In the fifth grade I met Mr. Elmer Letchworth, he taught me to think “outside the box” (a phrase I heard from him for the first time in 1967) Mr. Letchworth was well ahead of his time. He was my teacher, a musician, an artist and a local performer using marionettes as a tool of communication. To say he was eclectic is an understatement.  I grew up in the heart of D. C’s inner city. I had an M-14 rifle pointed at my head by a scared young cherry-faced National Guardsman during the riots of 1968 following the assassination of Dr. Martin Luther King Jr.  In the year leading up to Dr. King’s death, I felt hopeful because school was a place I enjoyed, and Mr. Letchworth made me feel like I belonged. This was the world that allowed people who looked like me to vote, potentially unencumbered, only two years prior.  Two years before that legislation, riding in the front of the bus and drinking from any available water fountain south of Virginia was illegal.

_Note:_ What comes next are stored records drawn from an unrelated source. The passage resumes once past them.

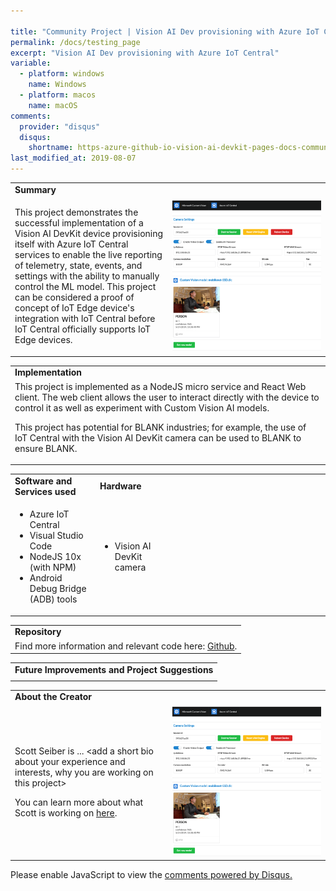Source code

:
 ```yaml
---

title: "Community Project | Vision AI Dev provisioning with Azure IoT Central"
permalink: /docs/testing_page
excerpt: "Vision AI Dev provisioning with Azure IoT Central"
variable:
  - platform: windows
    name: Windows
  - platform: macos
    name: macOS
comments: 
  provider: "disqus"
  disqus: 
    shortname: https-azure-github-io-vision-ai-devkit-pages-docs-community-pr.disqus.com
last_modified_at: 2019-08-07
---
```

<html><table>
<tr><td>
<b> Summary </b> </td></tr>
<tr>
    <td width="50%">
    
This project demonstrates the successful implementation of a Vision AI DevKit device provisioning itself with Azure IoT Central services to enable the live reporting of telemetry, state, events, and settings with the ability to manually control the ML model. This project can be considered a proof of concept of IoT Edge device's integration with IoT Central before IoT Central officially supports IoT Edge devices.

<td width="50%"> <img src="images/community_iotcentral.PNG" alt="i"> </td>
</tr>
</table></html>

<html><table>
<tr><td>
<b> Implementation </b> </td></tr>

<tr><td>
This project is implemented as a NodeJS micro service and React Web client. The web client allows the user to interact directly with the device to control it as well as experiment with Custom Vision AI models.

This project has potential for BLANK industries; for example, the use of IoT Central with the Vision AI DevKit camera can be used to BLANK to ensure BLANK.
</td></tr>

 </table>
</html>


<html><table>

 <tr>
    <td> <b> Software and Services used</b> </td>
    <td> <b> Hardware </b> </td> 
    <td width="50%"></td> </tr>
 <tr>
    <td> <ul type="disc" >
            <li>Azure IoT Central</li>
            <li>Visual Studio Code</li>
            <li>NodeJS 10x (with NPM)</li>
            <li>Android Debug Bridge (ADB) tools</li>
         </ul> 
   </td> 
    <td> <ul type="disc">
            <li>Vision AI DevKit camera</li>
         </ul>
   </td>
 </tr>
 </table>
</html>


<html><table>
<tr><td>
<b> Repository </b> </td></tr>

<tr><td>
Find more information and relevant code here: <a href="https://github.com/sseiber/peabody-local-service/blob/master/README.md">Github</a>.
</td></tr>
 </table>
</html>

<html><table>
<tr><td>
<b> Future Improvements and Project Suggestions </b> </td></tr>

<tr><td>
  <add thoughts and ideas in terms of how "community" could develop these assets further to add functionality/application to project>
</td></tr>
 </table>
</html>

<html><table>
<tr><td>
<b> About the Creator </b> </td></tr>
<tr>
    <td width="50%">
    
Scott Seiber is ... <add a short bio about your experience and interests, why you are working on this project>

You can learn more about what Scott is working on <a href="https://github.com/sseiber">here</a>.

</td>
<td width="50%"> <img src="images/community_iotcentral.PNG" alt="i"> </td>
</tr>
</table></html>

<div id="disqus_thread"></div>
<script>

/**
*  RECOMMENDED CONFIGURATION VARIABLES: EDIT AND UNCOMMENT THE SECTION BELOW TO INSERT DYNAMIC VALUES FROM YOUR PLATFORM OR CMS.
*  LEARN WHY DEFINING THESE VARIABLES IS IMPORTANT: https://disqus.com/admin/universalcode/#configuration-variables*/
/*
var disqus_config = function () {
this.page.url = https://azure.github.io/Vision-AI-DevKit-Pages/docs/testing_page#;  // Replace PAGE_URL with your page's canonical URL variable
this.page.identifier = community_project_01; // Replace PAGE_IDENTIFIER with your page's unique identifier variable
};
*/
(function() { // DON'T EDIT BELOW THIS LINE
var d = document, s = d.createElement('script');
s.src = 'https://https-azure-github-io-vision-ai-devkit-pages.disqus.com/embed.js';
s.setAttribute('data-timestamp', +new Date());
(d.head || d.body).appendChild(s);
})();
</script>
<noscript>Please enable JavaScript to view the <a href="https://disqus.com/?ref_noscript">comments powered by Disqus.</a></noscript>
                            


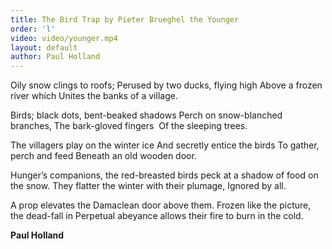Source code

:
 ```yaml
---
title: The Bird Trap by Pieter Brueghel the Younger
order: 'l'
video: video/younger.mp4
layout: default
author: Paul Holland
---
```

Oily snow clings to roofs;
Perused by two ducks, flying high
Above a frozen river which
Unites the banks of a village.

Birds; black dots, bent-beaked shadows
Perch on snow-blanched branches,
The bark-gloved fingers 
Of the sleeping trees.  

The villagers play on the winter ice
And secretly entice the birds
To gather, perch and feed
Beneath an old wooden door.

Hunger’s companions, the red-breasted birds
peck at a shadow of food on the snow.
They flatter the winter with their plumage,
Ignored by all. 

A prop elevates the Damaclean door above them.
Frozen like the picture, the dead-fall in
Perpetual abeyance allows their fire to burn in the cold.

**Paul Holland**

I almost hesitate to bring up Mr. Letchworth in the context of this conversation. The highlighting of Donald Trump and his connections to White Supremacy are so anathema to Mr. Letchworth I feel ashamed putting his name in the same sentence with Donald John Trump. The only similarities are that both are White men. I learned many years ago that Dr. King was right, not judging a man by his character is a mistake.

That brings us to the Cartoon-in-Chief.  I have seen enough, heard enough and watched enough bloodshed since Mr. Trump took office, that can be either attributed to him or was tacitly condoned by him since the death of Heather Heyer in Charlottesville. Using the moniker cartoon may seem mild to a lot of you reading this and are oozing with disgust of Trump. I used that signature word for a purpose. Saying that Donald Trump is a morally bankrupt man or a sorry excuse of a human being, insults both man and humans.  He deserves neither, his blatant disrespect later today showing up for public mourning, that most residents of Dayton Ohio and El Paso Texas feel he instigated, is the height of self-centered egoism.  I wrote this last night because I felt the pain of every member of the surviving families. I awoke hoping he would change his mind before morning and whatever vestige of a decent voice that is left in his head tells him to stay home and spare those grieving mourners another mortal wound.

Vote in 2020 for Change.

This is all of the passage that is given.